*** Opening of SUPPLIED RECORDS ***

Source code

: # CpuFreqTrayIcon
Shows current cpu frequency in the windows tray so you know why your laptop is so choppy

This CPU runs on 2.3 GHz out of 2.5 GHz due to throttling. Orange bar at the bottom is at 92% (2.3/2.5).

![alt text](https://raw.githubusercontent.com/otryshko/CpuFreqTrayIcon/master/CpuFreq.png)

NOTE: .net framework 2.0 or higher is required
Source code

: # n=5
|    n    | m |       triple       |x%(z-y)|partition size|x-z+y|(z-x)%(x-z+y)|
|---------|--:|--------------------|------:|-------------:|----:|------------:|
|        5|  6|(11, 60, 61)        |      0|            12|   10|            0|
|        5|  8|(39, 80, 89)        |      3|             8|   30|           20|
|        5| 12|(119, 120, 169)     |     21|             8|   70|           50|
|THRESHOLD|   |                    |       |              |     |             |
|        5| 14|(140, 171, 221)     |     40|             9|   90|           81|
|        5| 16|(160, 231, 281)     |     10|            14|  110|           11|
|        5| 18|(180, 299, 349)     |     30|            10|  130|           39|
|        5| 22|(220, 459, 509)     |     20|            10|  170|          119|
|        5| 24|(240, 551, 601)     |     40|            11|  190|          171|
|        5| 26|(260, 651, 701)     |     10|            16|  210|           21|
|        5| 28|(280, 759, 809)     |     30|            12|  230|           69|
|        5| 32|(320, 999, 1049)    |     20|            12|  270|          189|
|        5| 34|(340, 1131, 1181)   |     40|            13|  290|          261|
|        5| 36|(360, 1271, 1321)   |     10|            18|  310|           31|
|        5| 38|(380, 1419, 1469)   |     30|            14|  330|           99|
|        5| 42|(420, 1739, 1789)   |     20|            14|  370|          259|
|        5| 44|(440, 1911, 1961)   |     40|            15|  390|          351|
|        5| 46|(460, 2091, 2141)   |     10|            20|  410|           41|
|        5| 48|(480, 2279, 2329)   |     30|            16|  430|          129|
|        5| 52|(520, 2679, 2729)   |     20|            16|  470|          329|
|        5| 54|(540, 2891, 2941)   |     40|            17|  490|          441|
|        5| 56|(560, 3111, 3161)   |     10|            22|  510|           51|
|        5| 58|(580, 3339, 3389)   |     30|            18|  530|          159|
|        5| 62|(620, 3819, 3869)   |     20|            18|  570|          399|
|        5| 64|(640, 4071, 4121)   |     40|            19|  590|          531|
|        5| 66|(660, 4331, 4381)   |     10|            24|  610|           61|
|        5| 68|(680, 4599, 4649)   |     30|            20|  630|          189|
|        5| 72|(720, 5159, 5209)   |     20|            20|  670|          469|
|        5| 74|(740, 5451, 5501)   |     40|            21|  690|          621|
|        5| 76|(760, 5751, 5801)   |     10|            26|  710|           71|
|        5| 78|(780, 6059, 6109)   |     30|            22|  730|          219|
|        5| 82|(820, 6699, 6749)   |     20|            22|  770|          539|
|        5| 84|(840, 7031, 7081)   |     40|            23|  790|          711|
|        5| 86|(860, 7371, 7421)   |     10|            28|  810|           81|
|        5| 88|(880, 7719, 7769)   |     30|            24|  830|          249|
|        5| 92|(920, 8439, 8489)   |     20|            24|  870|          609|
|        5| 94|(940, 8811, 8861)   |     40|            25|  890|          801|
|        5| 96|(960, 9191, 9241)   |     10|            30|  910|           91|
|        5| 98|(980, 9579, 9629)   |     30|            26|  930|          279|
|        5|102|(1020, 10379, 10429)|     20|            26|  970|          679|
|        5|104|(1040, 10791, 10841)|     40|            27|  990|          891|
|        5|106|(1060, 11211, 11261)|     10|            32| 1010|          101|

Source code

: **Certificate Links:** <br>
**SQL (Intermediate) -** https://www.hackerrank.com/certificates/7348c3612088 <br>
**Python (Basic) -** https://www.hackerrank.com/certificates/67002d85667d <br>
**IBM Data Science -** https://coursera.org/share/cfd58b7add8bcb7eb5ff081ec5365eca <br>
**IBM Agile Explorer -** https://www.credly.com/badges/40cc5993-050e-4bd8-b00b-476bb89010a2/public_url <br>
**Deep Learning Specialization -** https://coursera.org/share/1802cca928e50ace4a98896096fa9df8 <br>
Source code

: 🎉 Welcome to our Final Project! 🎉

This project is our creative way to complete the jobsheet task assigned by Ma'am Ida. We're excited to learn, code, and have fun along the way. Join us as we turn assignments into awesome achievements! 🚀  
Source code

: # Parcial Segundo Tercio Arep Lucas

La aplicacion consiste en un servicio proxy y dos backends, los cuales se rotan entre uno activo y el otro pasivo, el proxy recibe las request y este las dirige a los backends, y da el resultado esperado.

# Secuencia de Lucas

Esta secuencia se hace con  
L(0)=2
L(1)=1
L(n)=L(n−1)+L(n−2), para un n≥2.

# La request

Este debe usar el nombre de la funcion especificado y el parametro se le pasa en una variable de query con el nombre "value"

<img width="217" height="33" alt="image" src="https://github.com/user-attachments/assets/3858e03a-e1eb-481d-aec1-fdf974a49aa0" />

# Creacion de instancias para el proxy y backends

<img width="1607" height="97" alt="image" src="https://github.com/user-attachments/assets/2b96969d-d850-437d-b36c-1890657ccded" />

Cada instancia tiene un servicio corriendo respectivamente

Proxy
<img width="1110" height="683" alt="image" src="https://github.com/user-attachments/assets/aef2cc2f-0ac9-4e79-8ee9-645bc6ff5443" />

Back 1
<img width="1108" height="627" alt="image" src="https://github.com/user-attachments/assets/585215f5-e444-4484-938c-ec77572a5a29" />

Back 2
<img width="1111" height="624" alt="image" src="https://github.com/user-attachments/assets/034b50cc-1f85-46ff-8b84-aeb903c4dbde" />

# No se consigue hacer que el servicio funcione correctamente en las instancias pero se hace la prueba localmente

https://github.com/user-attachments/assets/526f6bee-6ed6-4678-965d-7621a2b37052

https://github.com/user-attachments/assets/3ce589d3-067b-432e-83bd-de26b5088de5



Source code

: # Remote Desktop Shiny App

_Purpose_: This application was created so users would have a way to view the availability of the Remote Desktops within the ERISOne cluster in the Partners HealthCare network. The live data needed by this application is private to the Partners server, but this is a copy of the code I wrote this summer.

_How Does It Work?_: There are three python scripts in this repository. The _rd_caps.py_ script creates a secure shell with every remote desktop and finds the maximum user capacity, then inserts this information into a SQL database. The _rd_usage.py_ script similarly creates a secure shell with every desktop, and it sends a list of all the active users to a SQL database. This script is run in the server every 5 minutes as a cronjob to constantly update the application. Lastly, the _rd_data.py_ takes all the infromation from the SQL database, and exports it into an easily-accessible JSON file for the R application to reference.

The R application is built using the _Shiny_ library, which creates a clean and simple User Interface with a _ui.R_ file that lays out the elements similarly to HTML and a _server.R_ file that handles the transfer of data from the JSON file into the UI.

*** Close of SUPPLIED RECORDS ***
*** Opening of SUPPLIED RECORDS ***

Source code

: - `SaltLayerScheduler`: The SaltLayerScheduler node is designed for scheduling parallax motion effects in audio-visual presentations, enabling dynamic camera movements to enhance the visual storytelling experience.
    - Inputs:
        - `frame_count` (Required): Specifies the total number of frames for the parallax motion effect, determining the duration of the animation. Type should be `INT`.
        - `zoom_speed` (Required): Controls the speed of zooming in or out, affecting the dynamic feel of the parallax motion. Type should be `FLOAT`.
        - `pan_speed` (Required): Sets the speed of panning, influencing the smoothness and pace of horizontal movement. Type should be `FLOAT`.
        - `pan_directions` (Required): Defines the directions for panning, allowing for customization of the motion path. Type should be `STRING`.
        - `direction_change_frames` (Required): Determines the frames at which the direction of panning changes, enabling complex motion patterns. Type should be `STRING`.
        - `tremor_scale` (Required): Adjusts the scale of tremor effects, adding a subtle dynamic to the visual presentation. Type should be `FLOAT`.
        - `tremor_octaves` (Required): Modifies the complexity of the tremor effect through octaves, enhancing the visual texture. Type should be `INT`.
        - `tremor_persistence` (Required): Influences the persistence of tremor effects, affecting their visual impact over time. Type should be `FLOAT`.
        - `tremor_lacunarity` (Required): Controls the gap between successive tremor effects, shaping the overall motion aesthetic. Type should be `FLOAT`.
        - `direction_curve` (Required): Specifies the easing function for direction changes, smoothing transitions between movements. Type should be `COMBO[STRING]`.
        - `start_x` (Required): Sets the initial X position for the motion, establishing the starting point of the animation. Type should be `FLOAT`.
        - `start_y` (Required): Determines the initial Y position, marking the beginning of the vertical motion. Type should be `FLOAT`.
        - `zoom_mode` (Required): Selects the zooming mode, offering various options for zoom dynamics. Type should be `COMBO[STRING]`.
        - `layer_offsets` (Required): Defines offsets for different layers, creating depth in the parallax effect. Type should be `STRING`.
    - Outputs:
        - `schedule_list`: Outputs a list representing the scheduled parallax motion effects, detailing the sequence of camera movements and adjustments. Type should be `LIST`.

*** Close of SUPPLIED RECORDS ***
*** Opening of SUPPLIED RECORDS ***

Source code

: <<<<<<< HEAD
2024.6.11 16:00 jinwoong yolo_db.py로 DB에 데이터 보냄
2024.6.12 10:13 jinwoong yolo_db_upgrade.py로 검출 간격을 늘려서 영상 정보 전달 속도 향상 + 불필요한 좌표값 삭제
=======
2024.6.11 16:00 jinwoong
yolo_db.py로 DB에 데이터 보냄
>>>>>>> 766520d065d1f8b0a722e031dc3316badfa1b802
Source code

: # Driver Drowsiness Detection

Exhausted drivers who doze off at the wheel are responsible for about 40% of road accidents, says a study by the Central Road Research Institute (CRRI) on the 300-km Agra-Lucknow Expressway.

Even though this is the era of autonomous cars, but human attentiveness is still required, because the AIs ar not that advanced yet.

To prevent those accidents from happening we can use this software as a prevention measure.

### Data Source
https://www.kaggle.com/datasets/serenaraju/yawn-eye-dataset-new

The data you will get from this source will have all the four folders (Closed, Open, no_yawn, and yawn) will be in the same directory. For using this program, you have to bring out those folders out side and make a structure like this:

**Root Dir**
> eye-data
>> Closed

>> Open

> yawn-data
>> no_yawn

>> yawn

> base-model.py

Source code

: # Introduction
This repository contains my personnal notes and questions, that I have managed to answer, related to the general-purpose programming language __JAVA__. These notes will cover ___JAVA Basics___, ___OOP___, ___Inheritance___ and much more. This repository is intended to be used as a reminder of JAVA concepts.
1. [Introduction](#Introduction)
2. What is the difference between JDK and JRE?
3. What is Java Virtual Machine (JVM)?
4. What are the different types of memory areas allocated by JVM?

*** Close of SUPPLIED RECORDS ***

> **REQUIRED WORK**
Note how many lines in the data above contain "different", then state that number alone.

> **RESULT OF THE EXERCISE**
2